Donald Trump may or not be on the Russian government’s payroll.
He may or may not have been blackmailed by Russia’s president, Vladimir Putin.
He may or may not have actively colluded with Russia during the 2016 campaign.
But there’s one thing we know for sure: Donald Trump has been compromised by Russia.
Every day that he remains president will mean that he is putting Russia’s interests ahead of America’s.
The latest revelations that emerged this weekend in the Trump/Russia investigation only bolstered this notion. First, via The New York Times, we found out that the FBI opened a counterintelligence investigation after he fired FBI Director Jim Comey to determine if he was working on behalf of the Russian government. Then, the next day, The Washington Post revealed that Trump has gone to “extraordinary lengths” to keep the substance of his talks with Putin hidden from his own aides, “including on at least one occasion taking possession of the notes of his own interpreter and instructing the linguist not to discuss what had transpired with other administration officials.”
Both stories are, of course, blockbusters — but they aren’t all that surprising.
After all, as former assistant secretary at the Department of Homeland Security and, currently, lecturer at Harvard’s Kennedy School of Government Juliette Kayyem said to me, “Everything Trump has done to date is consistent with the notion that he is compromised by the Russians, and the corollary to that is that he has done nothing to convince us otherwise.”

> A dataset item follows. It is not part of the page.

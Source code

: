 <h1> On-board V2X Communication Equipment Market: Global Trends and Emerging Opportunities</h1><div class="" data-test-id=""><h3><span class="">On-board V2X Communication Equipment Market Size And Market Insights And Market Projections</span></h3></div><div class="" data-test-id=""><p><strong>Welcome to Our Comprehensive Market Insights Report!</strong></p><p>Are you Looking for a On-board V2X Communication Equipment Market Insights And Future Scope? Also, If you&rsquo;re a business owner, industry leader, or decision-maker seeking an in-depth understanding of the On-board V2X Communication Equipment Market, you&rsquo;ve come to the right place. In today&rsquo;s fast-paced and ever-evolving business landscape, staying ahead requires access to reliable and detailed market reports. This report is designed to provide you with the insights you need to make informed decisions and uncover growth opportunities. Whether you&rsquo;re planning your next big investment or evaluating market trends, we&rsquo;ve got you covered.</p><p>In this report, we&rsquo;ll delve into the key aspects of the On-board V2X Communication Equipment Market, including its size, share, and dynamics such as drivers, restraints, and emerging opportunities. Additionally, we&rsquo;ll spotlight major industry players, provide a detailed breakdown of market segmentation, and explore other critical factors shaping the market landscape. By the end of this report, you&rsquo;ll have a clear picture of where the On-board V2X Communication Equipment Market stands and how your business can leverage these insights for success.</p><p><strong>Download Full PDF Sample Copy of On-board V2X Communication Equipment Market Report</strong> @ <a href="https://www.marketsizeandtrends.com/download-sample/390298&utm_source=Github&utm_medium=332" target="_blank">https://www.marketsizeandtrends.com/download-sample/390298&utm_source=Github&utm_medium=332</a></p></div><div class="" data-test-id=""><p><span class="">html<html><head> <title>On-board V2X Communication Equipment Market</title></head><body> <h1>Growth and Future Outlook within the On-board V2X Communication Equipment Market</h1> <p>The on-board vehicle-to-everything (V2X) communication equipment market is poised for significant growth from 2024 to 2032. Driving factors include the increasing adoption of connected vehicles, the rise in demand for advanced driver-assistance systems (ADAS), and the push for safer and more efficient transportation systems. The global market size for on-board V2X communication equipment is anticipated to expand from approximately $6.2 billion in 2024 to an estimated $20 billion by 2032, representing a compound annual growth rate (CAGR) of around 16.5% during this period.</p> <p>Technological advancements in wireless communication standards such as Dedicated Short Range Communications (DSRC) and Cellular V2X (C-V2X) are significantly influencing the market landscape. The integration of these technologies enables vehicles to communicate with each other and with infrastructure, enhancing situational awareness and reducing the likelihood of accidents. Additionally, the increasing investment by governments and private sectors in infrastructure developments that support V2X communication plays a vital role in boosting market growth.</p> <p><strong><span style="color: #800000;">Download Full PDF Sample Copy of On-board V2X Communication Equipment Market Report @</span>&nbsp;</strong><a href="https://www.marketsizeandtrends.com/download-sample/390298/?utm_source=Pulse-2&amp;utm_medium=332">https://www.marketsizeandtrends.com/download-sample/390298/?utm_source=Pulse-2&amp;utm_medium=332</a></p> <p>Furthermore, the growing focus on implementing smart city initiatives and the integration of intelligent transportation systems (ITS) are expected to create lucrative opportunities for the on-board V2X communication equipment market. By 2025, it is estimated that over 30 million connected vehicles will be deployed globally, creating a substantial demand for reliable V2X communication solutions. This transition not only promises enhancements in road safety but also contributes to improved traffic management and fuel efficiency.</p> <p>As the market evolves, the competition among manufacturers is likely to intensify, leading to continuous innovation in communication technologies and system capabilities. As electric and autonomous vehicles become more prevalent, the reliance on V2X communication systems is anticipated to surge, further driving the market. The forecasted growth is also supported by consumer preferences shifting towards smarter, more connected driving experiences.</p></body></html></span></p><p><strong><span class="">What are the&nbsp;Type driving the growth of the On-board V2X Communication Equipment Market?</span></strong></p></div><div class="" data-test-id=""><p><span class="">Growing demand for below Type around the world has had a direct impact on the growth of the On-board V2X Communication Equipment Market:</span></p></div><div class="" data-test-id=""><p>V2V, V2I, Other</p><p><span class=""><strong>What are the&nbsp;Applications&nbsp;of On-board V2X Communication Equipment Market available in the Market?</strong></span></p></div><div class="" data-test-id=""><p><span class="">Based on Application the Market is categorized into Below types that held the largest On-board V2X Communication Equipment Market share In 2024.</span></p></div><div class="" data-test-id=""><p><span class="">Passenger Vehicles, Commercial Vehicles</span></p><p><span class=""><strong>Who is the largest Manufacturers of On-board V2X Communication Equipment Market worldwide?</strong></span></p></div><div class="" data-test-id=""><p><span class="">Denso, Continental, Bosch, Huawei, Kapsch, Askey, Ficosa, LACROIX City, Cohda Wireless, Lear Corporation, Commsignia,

The evidence that Trump has acted as an agent of the Russians — either wittingly or unwittingly — is overwhelming.
We can start with the 2016 presidential campaign in which Trump not only refused to criticize Russia or Putin directly, but also openly and publicly asked for their assistance in finding Hillary Clinton’s missing e-mails. There is also the Trump Tower meeting with Donald Trump Jr., the dalliance with WikiLeaks, and the 101 contacts between Trump’s campaign team and individuals linked to Russia. But perhaps even more telling is Trump’s consistent refusal to acknowledge Russia’s efforts to interfere in the 2016 election — which of course continues to this day.
As president there has been his repeated refusal to fully impose congressionally mandated sanctions on Russia – sanctions that his administration opposed. There’s the repeated turning of a blind eye to Russia’s actions toward its neighbors, as well as its human rights abuses. There are Trump’s persistent attacks on NATO and criticisms of the European Union (the destabilization of both organizaitions being a key policy objective of Putin’s), and his cozying up to Putin at their summer summit in Helsinki.
In recent weeks, there’s also been Trump’s bizarre parroting of Soviet-era rhetoric defending that country’s decision to invade Afghanistan four decades ago.
Above all, there are the persistent efforts to impede or obstruct the Mueller investigation into Russia’s interference in the 2016 election — and his continued refusal to hold Moscow accountable for their actions during the campaign.
Trump’s dwindling crew of enablers and sycophants like to point to disparate examples of the president allegedly being tough on Russia – his pulling out of the INF Treaty or military strikes in Syria that killed Russian soldiers. But as Kayyem points out, “Not a single one of the policies that could arguably be called ‘anti-Russia’ were embraced, led, or even acknowledged by Trump, and in fact he’s done everything to thwart, undermine, or delay them.”
Indeed, it’s hard to come up with any innocent explanation for Trump’s behavior to Russia.
In fact, in light of Trump’s actions and statements over the past two years, it would perhaps be more surprising if the FBI and now special counsel Robert Mueller were not looking into this question of Trump’s ultimate loyalty.
Trump, in his own Nixonian “I’m not a crook” moment, said on Monday morning, “I never worked for Russia.”
But of course, the connection doesn’t need to be that straightforward — and it seems perhaps most unlikely of all that Trump would be working directly for the Russian government.
Maybe he is financially reliant on the Russians. Maybe he did collude during the campaign and is fearful of Putin revealing that information. Maybe he knows Putin has compromising information on him. Maybe the mere acknowledgment of Russia’s role in the 2016 campaign would in Trump’s mind tarnish his electoral victory. I don’t know the answer and I’m not sure I care beyond the obvious curiosity to know the truth.
Over the next several weeks, Mueller will likely fill in the blanks, but the larger picture will be unchanged. The president of the United States has for the past two years — and in plain sight — been a de facto agent of the Russian government. No matter what Mueller ends up revealing, that fact will not change, and America will have to come to grips with how we allowed this to happen.